Gabrielle O'Brien, who will qualify for 18 weeks paid parental leave by giving birth by caesarean on Monday (April 4). Photo / Greg Bowker
Gabrielle O'Brien, who will qualify for 18 weeks paid parental leave by giving birth by caesarean on Monday (April 4). Photo / Greg Bowker

Parental leave campaigners are welcoming the latest extension of paid leave to 18 weeks, but the Government says it will veto extending it further to six months.

The paid leave increase from 16 weeks to 18 weeks is one of a raft of changes taking effect today including a $25 a week pay rise for beneficiaries with children, $12.50 more in weekly tax credits for low-income working families, a 50c minimum wage increase to $15.25 an hour, 2.7 per cent more in NZ superannuation, higher childcare subsidies and lower ACC levies.

But the sting in the tail is that beneficiaries will now have to look for part-time work of at least 20 hours a week as soon as their youngest children turn 3, down from age 5 at present.

Rebecca Matthews of 26 for Babies, which is campaigning to extend paid parental leave to 26 weeks, called for continued increases in line with those from 14 to 16 weeks last April and to 18 weeks today.

"What we said in our submission is to keep planning that in, to keep going at two weeks a year," she said.

Labour MP Sue Moroney, whose bill to extend paid leave to 26 weeks by 2018 passed its first reading by one vote in Parliament last September, believed the bill would still have majority support when it returns from a committee next month.

"The public support has been overwhelming. I think we had something like 7500 submissions come to the select committee and [only] two that were opposed, and one of those [from the School Trustees Association] was withdrawn," she said.

She said extending paid leave to 26 weeks would cost an extra $105 million a year.

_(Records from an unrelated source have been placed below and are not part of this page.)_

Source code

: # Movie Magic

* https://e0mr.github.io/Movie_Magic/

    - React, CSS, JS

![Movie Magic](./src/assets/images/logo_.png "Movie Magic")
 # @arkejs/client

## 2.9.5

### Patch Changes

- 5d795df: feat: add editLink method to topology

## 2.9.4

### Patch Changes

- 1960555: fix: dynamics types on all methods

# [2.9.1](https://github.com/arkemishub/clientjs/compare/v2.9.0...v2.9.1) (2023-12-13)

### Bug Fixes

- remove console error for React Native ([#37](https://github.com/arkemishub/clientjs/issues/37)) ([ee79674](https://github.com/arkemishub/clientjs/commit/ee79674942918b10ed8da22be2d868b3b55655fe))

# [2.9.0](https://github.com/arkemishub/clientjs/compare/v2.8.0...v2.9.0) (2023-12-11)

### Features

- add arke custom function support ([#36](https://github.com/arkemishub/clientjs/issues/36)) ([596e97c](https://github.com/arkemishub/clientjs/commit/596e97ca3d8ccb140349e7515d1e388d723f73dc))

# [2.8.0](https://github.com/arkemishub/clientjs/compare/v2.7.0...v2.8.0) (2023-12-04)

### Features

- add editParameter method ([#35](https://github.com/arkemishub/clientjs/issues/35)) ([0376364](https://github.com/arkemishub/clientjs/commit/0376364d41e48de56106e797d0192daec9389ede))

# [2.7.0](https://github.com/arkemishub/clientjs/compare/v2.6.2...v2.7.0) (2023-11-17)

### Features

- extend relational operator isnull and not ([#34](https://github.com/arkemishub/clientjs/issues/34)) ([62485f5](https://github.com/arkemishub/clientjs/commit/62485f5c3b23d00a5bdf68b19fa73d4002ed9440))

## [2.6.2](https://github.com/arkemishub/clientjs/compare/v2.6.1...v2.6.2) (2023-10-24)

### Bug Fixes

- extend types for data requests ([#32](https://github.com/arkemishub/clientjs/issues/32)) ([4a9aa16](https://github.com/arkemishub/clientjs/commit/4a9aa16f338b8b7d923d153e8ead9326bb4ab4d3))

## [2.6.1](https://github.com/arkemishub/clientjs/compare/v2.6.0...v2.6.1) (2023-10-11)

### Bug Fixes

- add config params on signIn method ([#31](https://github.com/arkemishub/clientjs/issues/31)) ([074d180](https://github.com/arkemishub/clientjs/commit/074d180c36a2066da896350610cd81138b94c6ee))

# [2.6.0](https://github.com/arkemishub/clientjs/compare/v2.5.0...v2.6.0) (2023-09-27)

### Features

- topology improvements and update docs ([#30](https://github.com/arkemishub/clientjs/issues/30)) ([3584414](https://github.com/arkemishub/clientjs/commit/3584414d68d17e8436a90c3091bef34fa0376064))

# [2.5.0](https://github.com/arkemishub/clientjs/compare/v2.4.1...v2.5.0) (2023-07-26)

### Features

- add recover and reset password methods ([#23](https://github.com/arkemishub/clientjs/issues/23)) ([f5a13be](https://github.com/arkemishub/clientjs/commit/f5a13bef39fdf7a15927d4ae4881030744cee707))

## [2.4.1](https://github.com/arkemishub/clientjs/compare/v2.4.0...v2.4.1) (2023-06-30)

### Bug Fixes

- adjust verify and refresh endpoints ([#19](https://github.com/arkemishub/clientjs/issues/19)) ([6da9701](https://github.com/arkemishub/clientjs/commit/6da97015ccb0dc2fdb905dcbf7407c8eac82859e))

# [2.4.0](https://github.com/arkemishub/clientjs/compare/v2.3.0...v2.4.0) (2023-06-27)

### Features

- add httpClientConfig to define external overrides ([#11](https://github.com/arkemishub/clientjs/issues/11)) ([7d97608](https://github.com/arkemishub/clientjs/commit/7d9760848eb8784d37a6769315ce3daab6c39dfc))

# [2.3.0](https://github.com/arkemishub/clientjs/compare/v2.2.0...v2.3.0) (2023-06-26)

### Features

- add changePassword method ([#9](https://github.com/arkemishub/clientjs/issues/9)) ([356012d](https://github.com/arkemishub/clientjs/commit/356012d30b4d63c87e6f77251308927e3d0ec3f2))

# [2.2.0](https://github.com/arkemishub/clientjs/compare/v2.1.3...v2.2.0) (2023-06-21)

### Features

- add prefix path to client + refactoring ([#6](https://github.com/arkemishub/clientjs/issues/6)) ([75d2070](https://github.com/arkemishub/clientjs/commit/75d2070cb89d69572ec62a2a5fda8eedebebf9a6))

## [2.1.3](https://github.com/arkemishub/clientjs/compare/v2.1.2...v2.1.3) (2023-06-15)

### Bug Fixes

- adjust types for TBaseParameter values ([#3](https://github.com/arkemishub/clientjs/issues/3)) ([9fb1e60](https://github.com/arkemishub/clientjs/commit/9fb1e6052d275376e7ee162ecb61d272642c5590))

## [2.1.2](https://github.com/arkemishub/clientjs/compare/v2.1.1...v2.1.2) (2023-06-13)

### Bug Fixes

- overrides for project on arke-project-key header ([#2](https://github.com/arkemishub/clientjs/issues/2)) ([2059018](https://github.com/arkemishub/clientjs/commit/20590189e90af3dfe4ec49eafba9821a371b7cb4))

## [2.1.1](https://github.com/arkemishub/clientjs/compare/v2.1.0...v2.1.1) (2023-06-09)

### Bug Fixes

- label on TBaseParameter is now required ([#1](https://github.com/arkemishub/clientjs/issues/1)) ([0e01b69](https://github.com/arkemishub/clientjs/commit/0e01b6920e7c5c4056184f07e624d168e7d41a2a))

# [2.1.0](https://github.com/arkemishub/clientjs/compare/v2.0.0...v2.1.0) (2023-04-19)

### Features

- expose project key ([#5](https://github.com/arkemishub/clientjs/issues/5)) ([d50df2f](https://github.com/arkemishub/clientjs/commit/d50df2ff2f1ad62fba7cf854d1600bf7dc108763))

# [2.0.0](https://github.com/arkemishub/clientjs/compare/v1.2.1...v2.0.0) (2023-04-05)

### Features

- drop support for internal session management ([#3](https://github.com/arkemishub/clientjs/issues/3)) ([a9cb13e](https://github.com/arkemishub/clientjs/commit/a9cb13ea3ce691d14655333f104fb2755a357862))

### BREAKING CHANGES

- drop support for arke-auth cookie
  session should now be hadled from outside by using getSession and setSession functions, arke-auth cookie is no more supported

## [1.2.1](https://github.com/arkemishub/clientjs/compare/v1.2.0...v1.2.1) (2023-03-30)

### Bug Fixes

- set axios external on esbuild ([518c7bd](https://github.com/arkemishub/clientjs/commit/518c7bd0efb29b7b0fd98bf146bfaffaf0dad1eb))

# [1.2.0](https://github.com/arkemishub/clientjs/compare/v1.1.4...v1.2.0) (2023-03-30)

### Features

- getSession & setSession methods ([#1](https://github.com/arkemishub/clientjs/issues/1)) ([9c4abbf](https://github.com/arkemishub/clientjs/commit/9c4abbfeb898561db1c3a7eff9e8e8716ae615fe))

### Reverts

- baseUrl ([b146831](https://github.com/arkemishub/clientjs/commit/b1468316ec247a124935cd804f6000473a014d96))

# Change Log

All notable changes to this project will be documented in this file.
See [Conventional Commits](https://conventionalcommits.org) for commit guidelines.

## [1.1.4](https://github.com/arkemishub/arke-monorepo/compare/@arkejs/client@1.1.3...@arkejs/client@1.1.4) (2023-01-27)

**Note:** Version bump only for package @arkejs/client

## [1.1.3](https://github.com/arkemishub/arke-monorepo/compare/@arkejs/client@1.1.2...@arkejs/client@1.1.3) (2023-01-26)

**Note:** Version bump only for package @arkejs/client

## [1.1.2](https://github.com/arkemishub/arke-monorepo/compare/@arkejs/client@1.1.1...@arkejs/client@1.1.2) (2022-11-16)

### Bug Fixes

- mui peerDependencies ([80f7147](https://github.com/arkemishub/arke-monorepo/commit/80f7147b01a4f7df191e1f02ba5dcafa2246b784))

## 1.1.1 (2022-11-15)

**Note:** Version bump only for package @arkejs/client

But it would save $30 million a year in childcare subsidies and other direct costs, and potentially more in healthcare costs for babies through longer breastfeeding.

We haven't even gone into [costing] long-term benefits," she said.

But a spokesman for Finance Minister Bill English said the Government still planned to veto the bill on financial grounds because the immediate cost had not been authorised.

Mr English said 100,000 families with 180,000 children would gain from the $25 benefit increase, which was authorised in last year's Budget.

A further 200,000 lower-income working families will gain from lifting the in-work tax credit from $60 to $72.50 a week.

Childcare subsidies will increase from $4 to $5 an hour for parents earning below $800 a week with one child or $920 with two children.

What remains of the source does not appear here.